Amid growing fears of large-scale cyberattacks–ranging from attacks on infrastructure, to cyber espionage that threatens national security, to a “terabyte of death”–Congressional lawmakers are calling for a more clearly defined strategy for responding to such attacks.

The Senate’s version of the 2019 National Defense Authorization Act (NDAA) was approved with changes and sent back to the House on June 18 and heads to conference next week to reconcile differences between the two chambers. It calls on the executive branch to “plan, develop, and demonstrate” how the United States could respond to cyberattacks that threaten the political integrity, economic, or national security of the United States. The legislation notes that its provision refers to attacks originating from foreign powers, specifically mentioning Russia in one section.

The bill would up the pressure to establish a policy on what cyber activity constitutes an act of war–as opposed to the thousands of attacks the Department of Defense and other agencies see every day–and what are the options for response.

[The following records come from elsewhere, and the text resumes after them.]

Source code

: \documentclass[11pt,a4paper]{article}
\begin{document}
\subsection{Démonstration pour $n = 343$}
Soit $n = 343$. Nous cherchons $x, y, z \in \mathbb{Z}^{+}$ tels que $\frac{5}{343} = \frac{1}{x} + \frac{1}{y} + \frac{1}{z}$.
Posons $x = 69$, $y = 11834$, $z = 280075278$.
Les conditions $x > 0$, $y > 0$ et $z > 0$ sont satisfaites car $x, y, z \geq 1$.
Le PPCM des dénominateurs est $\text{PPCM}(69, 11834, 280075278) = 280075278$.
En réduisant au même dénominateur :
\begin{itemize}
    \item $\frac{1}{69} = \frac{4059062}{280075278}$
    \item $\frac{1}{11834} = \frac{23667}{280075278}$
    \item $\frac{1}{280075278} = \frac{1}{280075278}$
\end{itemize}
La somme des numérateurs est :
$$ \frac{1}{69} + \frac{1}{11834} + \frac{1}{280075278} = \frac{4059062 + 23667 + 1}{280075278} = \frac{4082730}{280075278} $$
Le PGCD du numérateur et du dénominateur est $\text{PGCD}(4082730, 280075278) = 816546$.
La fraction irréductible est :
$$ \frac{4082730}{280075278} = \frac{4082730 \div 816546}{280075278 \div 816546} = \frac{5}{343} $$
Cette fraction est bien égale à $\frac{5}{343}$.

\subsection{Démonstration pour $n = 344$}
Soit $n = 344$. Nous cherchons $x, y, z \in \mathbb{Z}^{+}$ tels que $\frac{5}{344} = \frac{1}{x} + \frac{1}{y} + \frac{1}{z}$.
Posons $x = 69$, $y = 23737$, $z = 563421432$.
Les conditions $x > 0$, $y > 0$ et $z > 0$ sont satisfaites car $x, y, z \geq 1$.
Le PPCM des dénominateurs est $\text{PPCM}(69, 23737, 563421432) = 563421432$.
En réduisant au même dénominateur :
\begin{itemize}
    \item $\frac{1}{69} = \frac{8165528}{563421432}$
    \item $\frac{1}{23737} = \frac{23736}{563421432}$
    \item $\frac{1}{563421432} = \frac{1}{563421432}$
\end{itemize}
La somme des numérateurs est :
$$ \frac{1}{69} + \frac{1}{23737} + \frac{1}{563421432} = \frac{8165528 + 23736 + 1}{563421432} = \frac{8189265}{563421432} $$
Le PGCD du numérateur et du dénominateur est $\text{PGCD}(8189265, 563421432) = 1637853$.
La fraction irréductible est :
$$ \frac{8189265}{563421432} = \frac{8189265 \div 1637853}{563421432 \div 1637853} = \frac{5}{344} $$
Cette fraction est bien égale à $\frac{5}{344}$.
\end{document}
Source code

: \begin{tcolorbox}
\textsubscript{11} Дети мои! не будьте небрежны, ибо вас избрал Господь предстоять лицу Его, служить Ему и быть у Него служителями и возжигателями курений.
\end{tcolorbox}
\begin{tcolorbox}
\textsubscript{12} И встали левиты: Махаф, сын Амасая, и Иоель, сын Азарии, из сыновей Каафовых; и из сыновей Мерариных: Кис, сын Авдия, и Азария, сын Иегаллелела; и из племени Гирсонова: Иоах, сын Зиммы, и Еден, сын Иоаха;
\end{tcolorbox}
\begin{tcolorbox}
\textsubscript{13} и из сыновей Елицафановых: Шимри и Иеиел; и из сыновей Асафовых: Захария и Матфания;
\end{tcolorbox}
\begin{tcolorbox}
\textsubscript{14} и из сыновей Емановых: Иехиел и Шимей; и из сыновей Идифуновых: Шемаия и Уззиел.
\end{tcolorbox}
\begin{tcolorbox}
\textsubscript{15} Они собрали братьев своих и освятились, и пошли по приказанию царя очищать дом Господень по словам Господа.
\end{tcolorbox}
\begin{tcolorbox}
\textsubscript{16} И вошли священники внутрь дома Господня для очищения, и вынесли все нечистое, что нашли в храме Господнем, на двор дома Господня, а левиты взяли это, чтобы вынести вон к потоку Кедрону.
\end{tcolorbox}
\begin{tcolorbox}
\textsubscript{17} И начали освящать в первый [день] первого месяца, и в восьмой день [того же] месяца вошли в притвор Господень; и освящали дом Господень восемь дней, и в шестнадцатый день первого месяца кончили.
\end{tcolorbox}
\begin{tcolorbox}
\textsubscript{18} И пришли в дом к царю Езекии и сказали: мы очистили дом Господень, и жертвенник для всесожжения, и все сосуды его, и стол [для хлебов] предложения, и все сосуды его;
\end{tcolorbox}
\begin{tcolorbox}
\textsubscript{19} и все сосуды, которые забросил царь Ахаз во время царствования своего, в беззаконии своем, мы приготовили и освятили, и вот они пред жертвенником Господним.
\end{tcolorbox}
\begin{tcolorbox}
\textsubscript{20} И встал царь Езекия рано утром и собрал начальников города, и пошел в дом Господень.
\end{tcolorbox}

Pentagon leaders have for years struggled to define cyberwar in terms of what level of cyberattack would warrant a military response, and whether a response would be in cyberspace or include the use of kinetic weapons. The DoD Cyber Strategy of 2015 states that the “United States has been clear that it will respond to a cyberattack on U.S. interests through its defense capabilities,” but is not particularly clear about what would prompt retaliation or what shape retaliation would take. It says only that response would come “at a time, in a manner, and in a place of our choosing, using appropriate instruments of U.S. power and in accordance with applicable law.”

Among other factors, the difficulty in attributing the origin of a cyberattack has complicated the question of ordering a response.

As far as launching cyberattacks, U.S. Cyber Command has control of DoD’s offensive (as well as defensive) cyber operations, although Presidential Policy Directive 20 currently gives the President sole power to authorize cyberattacks that could damage another country’s assets.

While the NDAA would add requirements to that power, some lawmakers and others say that DoD should also have the ability to respond in-kind to cyberattacks, an idea with which others have agreed. Mike Mullen, former chairman of the Joint Chiefs, has argued that the Cyber Command, which in May was elevated to a unified combatant command, should be empowered to run offensive operations on its own.

Some members in Congress–particularly Sen. John McCain, R-Ariz.–have for years criticized the White House for its cybersecurity policy, calling for a more clearly defined strategy that outlines response and delineates who is responsible for making the decisions to retaliate. In March, lawmakers complained that the lack of a clear strategy has resulted in inaction in the wake of attacks from Russia and elsewhere, making the United States, as Sen. Dan Sullivan, R-Alaska, has put it, “the cyber punching bag of the world.”

The NDAA–a funding plan that maps out priorities–also calls for other cyber-related measures  including greater coordination between DoD and the Department of Homeland Security on infrastructure protection, setting guidelines for research and development, and completing the transfer of a number of cyber responsibilities from the Defense Information Systems Agency to the Cyber Command. Research firm Skopos Labs gives the bill a 97 percent chance of passing.